El contexto histórico de las fortificaciones abaluartadas de esta frontera se sitúa en los siglos XVII y XVIII. En el primero destaca fundamentalmente la confrontación de Portugal con la corona española durante la Guerra de Restauración (1640-1668). En el segundo de estos siglos destacamos los conflictos de la Guerra de Sucesión (1701-1713) y la acción del Cuerpo de Ingenieros como brazo de acción efectiva de las decisiones centralizadas del nuevo Estado Moderno que trajo la dinastía borbónica a España. Esta acción, basada en el control económico y político del territorio, es la que materializa las fronteras con puntos fortificados de control aduanero y vigilancia de la soberanía. Uno de los objetivos era evitar el despoblamiento en época de conflictos que, de producirse, supondría una franja de fácil ocupación por el enemigo debido a la imposibilidad de defender el mismo mediante levas (de aquí la consolidación del ejército profesional) y un receso en la actividad económica con el consiguiente problema para la Real Hacienda al no poder recaudar los suficientes impuestos.

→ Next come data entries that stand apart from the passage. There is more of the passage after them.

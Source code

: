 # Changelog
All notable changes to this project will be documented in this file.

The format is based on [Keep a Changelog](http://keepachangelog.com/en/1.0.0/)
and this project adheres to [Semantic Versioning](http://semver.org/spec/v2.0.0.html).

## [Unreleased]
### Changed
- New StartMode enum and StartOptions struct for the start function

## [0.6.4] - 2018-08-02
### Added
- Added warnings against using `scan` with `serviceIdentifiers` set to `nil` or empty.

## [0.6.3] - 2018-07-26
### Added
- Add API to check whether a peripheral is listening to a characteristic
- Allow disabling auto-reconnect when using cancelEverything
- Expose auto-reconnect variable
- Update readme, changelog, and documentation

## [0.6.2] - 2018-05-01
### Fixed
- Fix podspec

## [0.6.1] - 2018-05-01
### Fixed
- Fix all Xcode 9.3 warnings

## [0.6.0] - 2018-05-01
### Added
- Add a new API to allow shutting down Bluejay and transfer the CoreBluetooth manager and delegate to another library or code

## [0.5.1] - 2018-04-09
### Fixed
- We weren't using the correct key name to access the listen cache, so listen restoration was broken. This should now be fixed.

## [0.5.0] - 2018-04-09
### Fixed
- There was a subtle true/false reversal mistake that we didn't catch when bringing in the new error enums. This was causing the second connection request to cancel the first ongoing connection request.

En estos territorios, geográficamente periféricos y donde con más dificultad alcanzaba la acción del poder central, se establece en época de paz una red de conexiones que conectan social y económicamente las poblaciones de ambos lados. Poco respaldadas por sus respectivos centros de decisiones, estas ciudades buscan establecer relaciones con sus compañeras de territorio. Así no es raro encontrar parcelas agrícolas o ganaderas de un lado arrendadas a habitantes del otro, fincas cuya explotación se mancomuna entre municipios fronterizos, familias formadas por portugueses y españoles, sincretismo de costumbres y lenguas que traman el territorio no con la visión geopolítica de la Corona sino con relaciones de subsistencia. La parte económica de dichas relaciones escapaban habitualmente al control del Estado y por ello la disposición de las fortificaciones servía para, además de deshacer la malla de relaciones en época de conflictos, controlar fiscalmente las fronteras.

La presencia de estos enclaves se produce allá donde las vías de comunicación, vados, pasos, etc. concentraban el tráfico de personas y mercancías, a la par que protegían ciudades y mercados. El poder político no era suficiente sin más: había que ejercerlo con una adecuada implantación territorial. Esta acción del poder va produciendo en el siglo XVII, y sobre todo el XVIII, la paulatina separación entre los territorios a ambos lados de la raya en un proceso contrario al de la natural red de relaciones tejida por sus habitantes, imponiendo de forma cada vez más profunda la separación entre unas poblaciones que se necesitaban para sobrevivir. Sólo a mediados del siglo XX, una vez que las decisiones políticas se imponen a las militares en el marco europeo y se suceden los tratados de supresión de fronteras económicas (que no políticas, aunque atenuadas), el proceso comenzó a revertirse para promover precisamente la recuperación del especial significado antropológico del territorio.

Las fortificaciones a ambos lados de la raya con Portugal son por tanto el registro fósil de un concepto de frontera hoy superado, si bien su manifestación territorial dejó rastros de un notable patrimonio arquitectónico que, como hemos anotado, no es sino la muestra de una interesantísima realidad humana subyacente.